Une nouvelle décision a été prise par le Conseil d'Etat concernant la perception des amendes de la route. La décision sur les sanctions routières de la huitième chambre du Conseil d'État a été publiée au Journal officiel. En conséquence, une amende administrative de 1 506 lires a été infligée à un citoyen conformément au code de la route au motif qu'il avait dépassé la limite de vitesse avec son véhicule.

Le plaignant a fait appel devant le tribunal pénal de paix d'Izmir Menemen, affirmant que l'amende routière en question était injuste et demandant sa suppression. Alors que la procédure d'opposition était en cours, un ordre de paiement a été émis au nom de la personne condamnée à l'amende. Le tribunal a rejeté l'affaire.

TRIBUNAL D'ÉTAT : L'ORDONNANCE DE PAIEMENT NE PEUT ÊTRE DÉLIVÉE JUSQU'À CE QUE L'OBJECTION SOIT FINALISÉE

L'affaire est parvenue au Conseil d'État.
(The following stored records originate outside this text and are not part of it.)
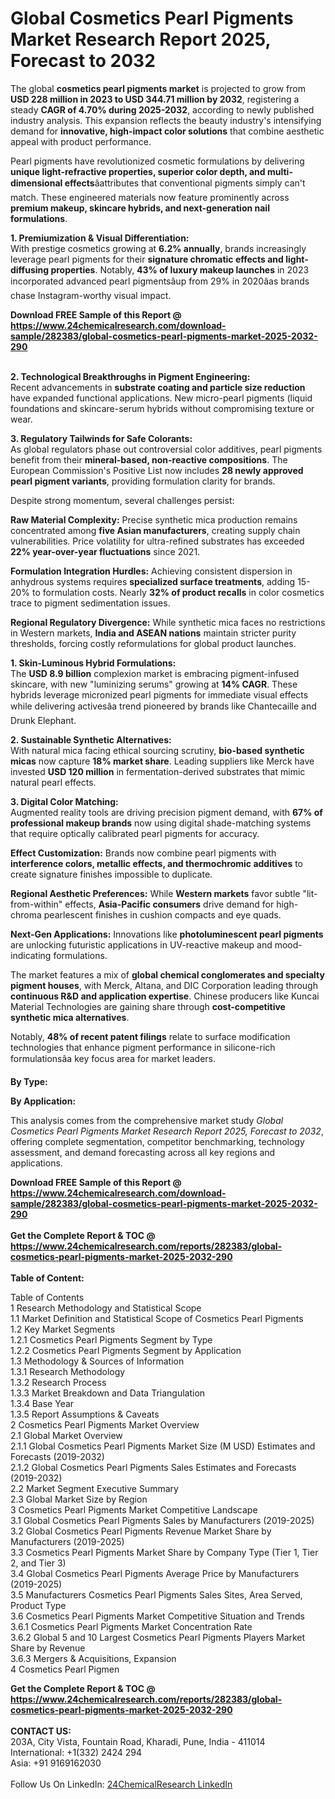 <h1>Global Cosmetics Pearl Pigments Market Research Report 2025, Forecast to 2032</h1><p>The global <strong>cosmetics pearl pigments market</strong> is projected to grow from <strong>USD 228 million in 2023 to USD 344.71 million by 2032</strong>, registering a steady <strong>CAGR of 4.70% during 2025-2032</strong>, according to newly published industry analysis. This expansion reflects the beauty industry's intensifying demand for <strong>innovative, high-impact color solutions</strong> that combine aesthetic appeal with product performance.</p><p>Pearl pigments have revolutionized cosmetic formulations by delivering <strong>unique light-refractive properties, superior color depth, and multi-dimensional effects</strong>âattributes that conventional pigments simply can't match. These engineered materials now feature prominently across <strong>premium makeup, skincare hybrids, and next-generation nail formulations</strong>.</p><p><strong>1. Premiumization &amp; Visual Differentiation:</strong><br>
With prestige cosmetics growing at <strong>6.2% annually</strong>, brands increasingly leverage pearl pigments for their <strong>signature chromatic effects and light-diffusing properties</strong>. Notably, <strong>43% of luxury makeup launches</strong> in 2023 incorporated advanced pearl pigmentsâup from 29% in 2020âas brands chase Instagram-worthy visual impact.</p><div><b>Download FREE Sample of this Report @ 
            <a href="https://www.24chemicalresearch.com/download-sample/282383/global-cosmetics-pearl-pigments-market-2025-2032-290">
            https://www.24chemicalresearch.com/download-sample/282383/global-cosmetics-pearl-pigments-market-2025-2032-290</a></b></div><br><p><strong>2. Technological Breakthroughs in Pigment Engineering:</strong><br>
Recent advancements in <strong>substrate coating and particle size reduction</strong> have expanded functional applications. New micro-pearl pigments (liquid foundations and skincare-serum hybrids without compromising texture or wear.</p><p><strong>3. Regulatory Tailwinds for Safe Colorants:</strong><br>
As global regulators phase out controversial color additives, pearl pigments benefit from their <strong>mineral-based, non-reactive compositions</strong>. The European Commission's Positive List now includes <strong>28 newly approved pearl pigment variants</strong>, providing formulation clarity for brands.</p><p>Despite strong momentum, several challenges persist:</p><p><strong>Raw Material Complexity:</strong> Precise synthetic mica production remains concentrated among <strong>five Asian manufacturers</strong>, creating supply chain vulnerabilities. Price volatility for ultra-refined substrates has exceeded <strong>22% year-over-year fluctuations</strong> since 2021.</p><p><strong>Formulation Integration Hurdles:</strong> Achieving consistent dispersion in anhydrous systems requires <strong>specialized surface treatments</strong>, adding 15-20% to formulation costs. Nearly <strong>32% of product recalls</strong> in color cosmetics trace to pigment sedimentation issues.</p><p><strong>Regional Regulatory Divergence:</strong> While synthetic mica faces no restrictions in Western markets, <strong>India and ASEAN nations</strong> maintain stricter purity thresholds, forcing costly reformulations for global product launches.</p><p><strong>1. Skin-Luminous Hybrid Formulations:</strong><br>
The <strong>USD 8.9 billion</strong> complexion market is embracing pigment-infused skincare, with new "luminizing serums" growing at <strong>14% CAGR</strong>. These hybrids leverage micronized pearl pigments for immediate visual effects while delivering activesâa trend pioneered by brands like Chantecaille and Drunk Elephant.</p><p><strong>2. Sustainable Synthetic Alternatives:</strong><br>
With natural mica facing ethical sourcing scrutiny, <strong>bio-based synthetic micas</strong> now capture <strong>18% market share</strong>. Leading suppliers like Merck have invested <strong>USD 120 million</strong> in fermentation-derived substrates that mimic natural pearl effects.</p><p><strong>3. Digital Color Matching:</strong><br>
Augmented reality tools are driving precision pigment demand, with <strong>67% of professional makeup brands</strong> now using digital shade-matching systems that require optically calibrated pearl pigments for accuracy.</p><p><strong>Effect Customization:</strong> Brands now combine pearl pigments with <strong>interference colors, metallic effects, and thermochromic additives</strong> to create signature finishes impossible to duplicate.</p><p><strong>Regional Aesthetic Preferences:</strong> While <strong>Western markets</strong> favor subtle "lit-from-within" effects, <strong>Asia-Pacific consumers</strong> drive demand for high-chroma pearlescent finishes in cushion compacts and eye quads.</p><p><strong>Next-Gen Applications:</strong> Innovations like <strong>photoluminescent pearl pigments</strong> are unlocking futuristic applications in UV-reactive makeup and mood-indicating formulations.</p><p>The market features a mix of <strong>global chemical conglomerates and specialty pigment houses</strong>, with Merck, Altana, and DIC Corporation leading through <strong>continuous R&amp;D and application expertise</strong>. Chinese producers like Kuncai Material Technologies are gaining share through <strong>cost-competitive synthetic mica alternatives</strong>.</p><p>Notably, <strong>48% of recent patent filings</strong> relate to surface modification technologies that enhance pigment performance in silicone-rich formulationsâa key focus area for market leaders.</p><p><strong>By Type:</strong></p><p><strong>By Application:</strong></p><p>This analysis comes from the comprehensive market study <em>Global Cosmetics Pearl Pigments Market Research Report 2025, Forecast to 2032</em>, offering complete segmentation, competitor benchmarking, technology assessment, and demand forecasting across all key regions and applications.</p><div><b>Download FREE Sample of this Report @ 
            <a href="https://www.24chemicalresearch.com/download-sample/282383/global-cosmetics-pearl-pigments-market-2025-2032-290">
            https://www.24chemicalresearch.com/download-sample/282383/global-cosmetics-pearl-pigments-market-2025-2032-290</a></b></div><br><div><b>Get the Complete Report & TOC @ 
            <a href="https://www.24chemicalresearch.com/reports/282383/global-cosmetics-pearl-pigments-market-2025-2032-290">
            https://www.24chemicalresearch.com/reports/282383/global-cosmetics-pearl-pigments-market-2025-2032-290</a></b></div><br>
            <b>Table of Content:</b><p>Table of Contents<br />
1 Research Methodology and Statistical Scope<br />
1.1 Market Definition and Statistical Scope of Cosmetics Pearl Pigments<br />
1.2 Key Market Segments<br />
1.2.1 Cosmetics Pearl Pigments Segment by Type<br />
1.2.2 Cosmetics Pearl Pigments Segment by Application<br />
1.3 Methodology & Sources of Information<br />
1.3.1 Research Methodology<br />
1.3.2 Research Process<br />
1.3.3 Market Breakdown and Data Triangulation<br />
1.3.4 Base Year<br />
1.3.5 Report Assumptions & Caveats<br />
2 Cosmetics Pearl Pigments Market Overview<br />
2.1 Global Market Overview<br />
2.1.1 Global Cosmetics Pearl Pigments Market Size (M USD) Estimates and Forecasts (2019-2032)<br />
2.1.2 Global Cosmetics Pearl Pigments Sales Estimates and Forecasts (2019-2032)<br />
2.2 Market Segment Executive Summary<br />
2.3 Global Market Size by Region<br />
3 Cosmetics Pearl Pigments Market Competitive Landscape<br />
3.1 Global Cosmetics Pearl Pigments Sales by Manufacturers (2019-2025)<br />
3.2 Global Cosmetics Pearl Pigments Revenue Market Share by Manufacturers (2019-2025)<br />
3.3 Cosmetics Pearl Pigments Market Share by Company Type (Tier 1, Tier 2, and Tier 3)<br />
3.4 Global Cosmetics Pearl Pigments Average Price by Manufacturers (2019-2025)<br />
3.5 Manufacturers Cosmetics Pearl Pigments Sales Sites, Area Served, Product Type<br />
3.6 Cosmetics Pearl Pigments Market Competitive Situation and Trends<br />
3.6.1 Cosmetics Pearl Pigments Market Concentration Rate<br />
3.6.2 Global 5 and 10 Largest Cosmetics Pearl Pigments Players Market Share by Revenue<br />
3.6.3 Mergers & Acquisitions, Expansion<br />
4 Cosmetics Pearl Pigmen</p><div><b>Get the Complete Report & TOC @ 
            <a href="https://www.24chemicalresearch.com/reports/282383/global-cosmetics-pearl-pigments-market-2025-2032-290">
            https://www.24chemicalresearch.com/reports/282383/global-cosmetics-pearl-pigments-market-2025-2032-290</a></b></div><br><b>CONTACT US:</b><br>
            203A, City Vista, Fountain Road, Kharadi, Pune, India - 411014<br>
            International: +1(332) 2424 294<br>
            Asia: +91 9169162030 <br><br>
            Follow Us On LinkedIn: <a href="https://www.linkedin.com/company/24chemicalresearch/">24ChemicalResearch LinkedIn</a>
Le parquet général du Conseil d'État a demandé l'annulation de la décision dans l'intérêt de la loi, au motif que l'émission d'un ordre de paiement pour le recouvrement de l'amende administrative non finalisée est contraire à la loi.

Examinant la demande, la huitième chambre du Conseil d'État a déclaré qu'il était illégal d'émettre une injonction de payer alors que l'amende est encore au stade judiciaire et passe au stade du recouvrement avant d'être finalisée. La chambre a décidé à l'unanimité d'annuler la décision du tribunal local dans l'intérêt de la loi.